By all accounts, the maternal health care system is in crisis. Cesarean sections, which are more dangerous than vaginal birth and greatly lengthen recovery time, occur at a significantly higher rate than necessary. Some hospitals’ C-section rates are as high as 50%. Women routinely undergo unnecessary medical procedures, sometimes without their consent, or worse, against their express wishes.

If you have a particular vision for your birth, a birth plan might seem like a great way to counter a medical culture that often ignores pregnant women's wishes. But birth plans are not guarantees, and if this is your only strategy for getting the birth you want, you might be in for a disappointing experience.

Are Birth Plans Binding?

A birth plan is not a legally binding contract, and your doctor doesn't have to look at it. In fact, if you have an unusually long birth plan, your doctor might not even review it. If an emergency occurs, there might not be time to refer to your birth plan anyway.

Does this mean that birth plans are pointless? Absolutely not. The primary goal of a birth plan should be to help you clarify your wishes and needs. This document allows you and your partner to talk about the birth you want, and can open the door to productive conversations with medical providers — but only if you are willing and able to discuss the birth plan well before your due date.

Your Right to Informed Consent

Pregnant women often agonize about what their doctors will and will not “let” them do. The truth is that being pregnant does not take away your right to bodily autonomy. You have an absolute right to informed consent, and a doctor who performs a procedure on you against your will has committed an act of medical battery, which is a crime and a civil offense.

The only exception to this rule is when a doctor seeks a court order because they believe you are unfit to make a safe and informed decision. In an emergency situation, you still can make decisions. If you are unconscious, the doctor may either defer to your partner or their judgment. If you're worried about what might happen if you are unconscious or severely injured, consider creating a medical power of attorney that gives your partner decision-making authority in your absence.

In most cases, doctors don't force women to do anything. Your doctor cannot hold you down and force you to undergo a procedure. They can coerce you, however. You might hear language like:

  • “It's for the good of your baby.”
  • “We need to do this now.”
  • “I'm just going to make a small incision.”

If you do not actively say no and assert your wishes, the doctor has done nothing wrong. The burden is on you to protect your rights. It's not mean or rude to stand up for yourself.  In fact, it's good practice for the many times you'll have to stand up for your child in the future.

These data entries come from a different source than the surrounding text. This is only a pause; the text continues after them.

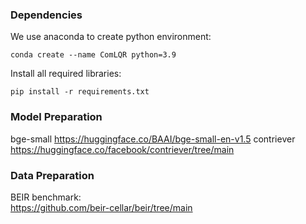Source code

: 

### Dependencies 

We use anaconda to create python environment:
```
conda create --name ComLQR python=3.9
```
Install all required libraries:
```
pip install -r requirements.txt
```
### Model Preparation
bge-small https://huggingface.co/BAAI/bge-small-en-v1.5
contriever https://huggingface.co/facebook/contriever/tree/main


### Data Preparation

BEIR benchmark:  
https://github.com/beir-cellar/beir/tree/main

The Problem With Hospital Pre-Admission Forms

Informed consent may be an absolute, but one way hospitals get around it is with pre-admission forms. These forms often contain language requiring you to consent to any procedure your doctor deems medically necessary. Technically speaking, your doctor is still expected to get your consent. But if they do something without it, the hospital can later use these forms as evidence that you did consent.

Read the forms carefully. Cross out and initial anything with which you disagree, and add language to the effect that you insist on an absolute right to informed consent.

Getting the Birth You Want

The journey to a fulfilling birth that respects your wishes begins well before labor and delivery. Screen your providers carefully, and keep looking until you find someone who is a good fit. If you choose a provider who does not respect your wishes, you could spend your entire birth fighting with medical staff. Stress makes labor more difficult, and no laboring mother deserves to spend her birth fighting with doctors. Don’t wait until the last minute to select a provider who listens to and respects your wishes. Instead, try the following strategies:

  • Choose a doctor who listens.
  • Talk to your doctor about your desires early in pregnancy. If you encounter resistance, switch providers.
  • Read hospital policies carefully, since you may have a bad experience with a good doctor if the hospital staff is pushy.
  • Practice asserting yourself in a direct and calm fashion.
  • Make sure your partner knows exactly what you want and what you don't.

Though the ultimate goal is a healthy baby, birth is about much more than getting the baby out. Birth makes you a parent. This important rite of passage should be a positive experience, and all laboring individuals have an absolute right to dignity and respect, even when they disagree with their doctors.